Another plus is the glimpses provided into Meredith and her paramour’s post-honeymoon life. These scenes aren’t solely gratuitous love scenes – they are actually scenes that provide me with intriguing glimpses into the continuously evolving relationship between those two. There is nothing too deep or dramatic to overshadow the main couple, but I like the fact that the secondary characters have their own story to tell instead of merely reinforcing the main couple’s story line.
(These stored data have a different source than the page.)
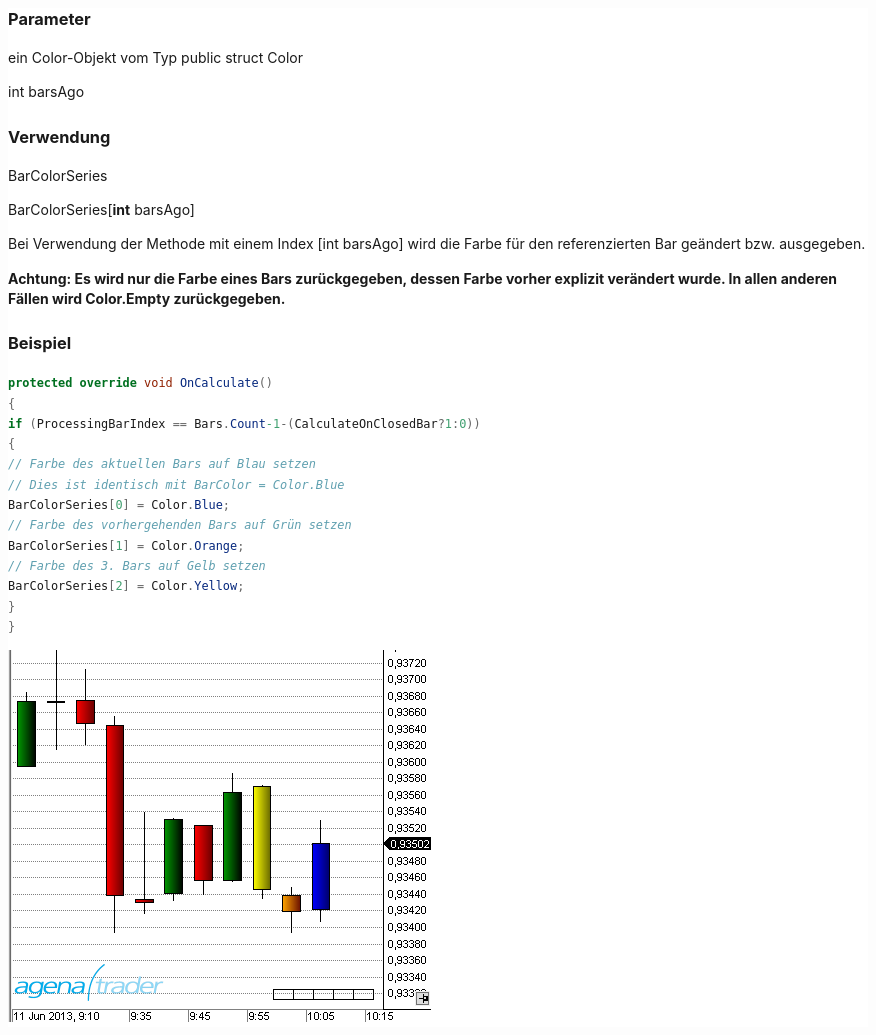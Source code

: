### Parameter
ein Color-Objekt vom Typ  public struct Color

int barsAgo

### Verwendung
BarColorSeries

BarColorSeries\[**int** barsAgo\]

Bei Verwendung der Methode mit einem Index \[int barsAgo\] wird die Farbe für den referenzierten Bar geändert bzw. ausgegeben.

**Achtung: Es wird nur die Farbe eines Bars zurückgegeben, dessen Farbe vorher explizit verändert wurde. In allen anderen Fällen wird Color.Empty zurückgegeben.**

### Beispiel
```cs
protected override void OnCalculate()
{
if (ProcessingBarIndex == Bars.Count-1-(CalculateOnClosedBar?1:0))
{
// Farbe des aktuellen Bars auf Blau setzen
// Dies ist identisch mit BarColor = Color.Blue
BarColorSeries[0] = Color.Blue;
// Farbe des vorhergehenden Bars auf Grün setzen
BarColorSeries[1] = Color.Orange;
// Farbe des 3. Bars auf Gelb setzen
BarColorSeries[2] = Color.Yellow;
}
}
```

![BarColorSeries](./media/image19.png)
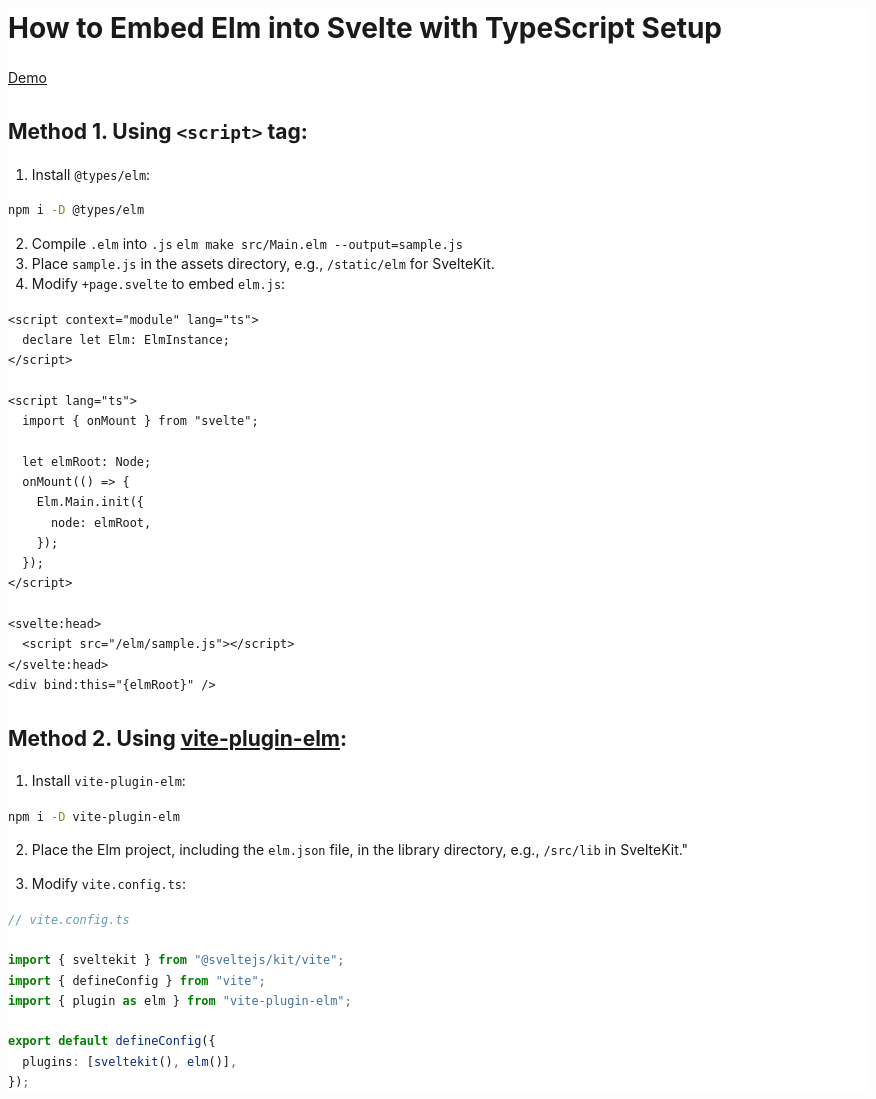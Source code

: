# How to Embed Elm into Svelte with TypeScript Setup
[Demo](https://lentil32.github.io/elm-in-svelte/)

## Method 1. Using `<script>` tag:

1. Install `@types/elm`:

```sh
npm i -D @types/elm
```

2. Compile `.elm` into `.js` `elm make src/Main.elm --output=sample.js`
3. Place `sample.js` in the assets directory, e.g., `/static/elm` for SvelteKit.
4. Modify `+page.svelte` to embed `elm.js`:

```svelte
<script context="module" lang="ts">
  declare let Elm: ElmInstance;
</script>

<script lang="ts">
  import { onMount } from "svelte";

  let elmRoot: Node;
  onMount(() => {
    Elm.Main.init({
      node: elmRoot,
    });
  });
</script>

<svelte:head>
  <script src="/elm/sample.js"></script>
</svelte:head>
<div bind:this="{elmRoot}" />
```

## Method 2. Using [vite-plugin-elm](https://github.com/hmsk/vite-plugin-elm):

1. Install `vite-plugin-elm`:

```sh
npm i -D vite-plugin-elm
```

2. Place the Elm project, including the `elm.json` file, in the library directory, e.g., `/src/lib` in SvelteKit."

3. Modify `vite.config.ts`:

```ts
// vite.config.ts

import { sveltekit } from "@sveltejs/kit/vite";
import { defineConfig } from "vite";
import { plugin as elm } from "vite-plugin-elm";

export default defineConfig({
  plugins: [sveltekit(), elm()],
});
```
The thing that I have problem with is the basic storyline of this story. The initial understanding between Meredith and Cecile is that Meredith will help Cecile into Nate’s bed. Yet, Nate is not exactly a virtuous person, so I find it hard to believe that we need to go through all that lengths in making Cecile a passable genteel lady (new wardrobe, lessons in manners, et cetera) in order to get them together. It’s not as if a genteel person having an affair, long term or no, with the hired help is unheard of, surely, especially when Nate expects a decadent good time when he attends the party of someone with a reputation as colorful as Meredith’s. There is nothing here that showing up naked in his room can’t fix, surely. Of course, the lengths Cecile and Meredith go to will make sense if the plan is to ensure that Nate finds Cecile acceptable to fall in love with, which we know is the author’s intention when she sets things in motion, but this is not what Cecile initially has in mind. So the whole premise is off to me.

Also, I find it hard to believe that an experienced woman like Meredith will not advise Cecile about birth control. If she did, it is not mentioned here, so I have to suspend considerable disbelief when Nate begins happily whooping away at Cecile. The whole affair is supposed to be a temporary one, and Cecile should know that having a baby will be disastrous for her continuous post-affair employment, especially when Cecile also lets me know that she doesn’t have many other career alternatives to choose from. Yes, Nate uses condoms here, but that’s his decision. She’s content to let him do what he wants with her. If Cecile has taken a more pro-active measure when it comes to birth control, I may find the whole premise less unbelievable.

The Countess Lends a Hand is this close to becoming another great story by this author, but there are some fundamental aspects of the story that leave me scratching my head. This is a good story, but it could have been a fabulous one were not for those problems I have with the plot, sigh.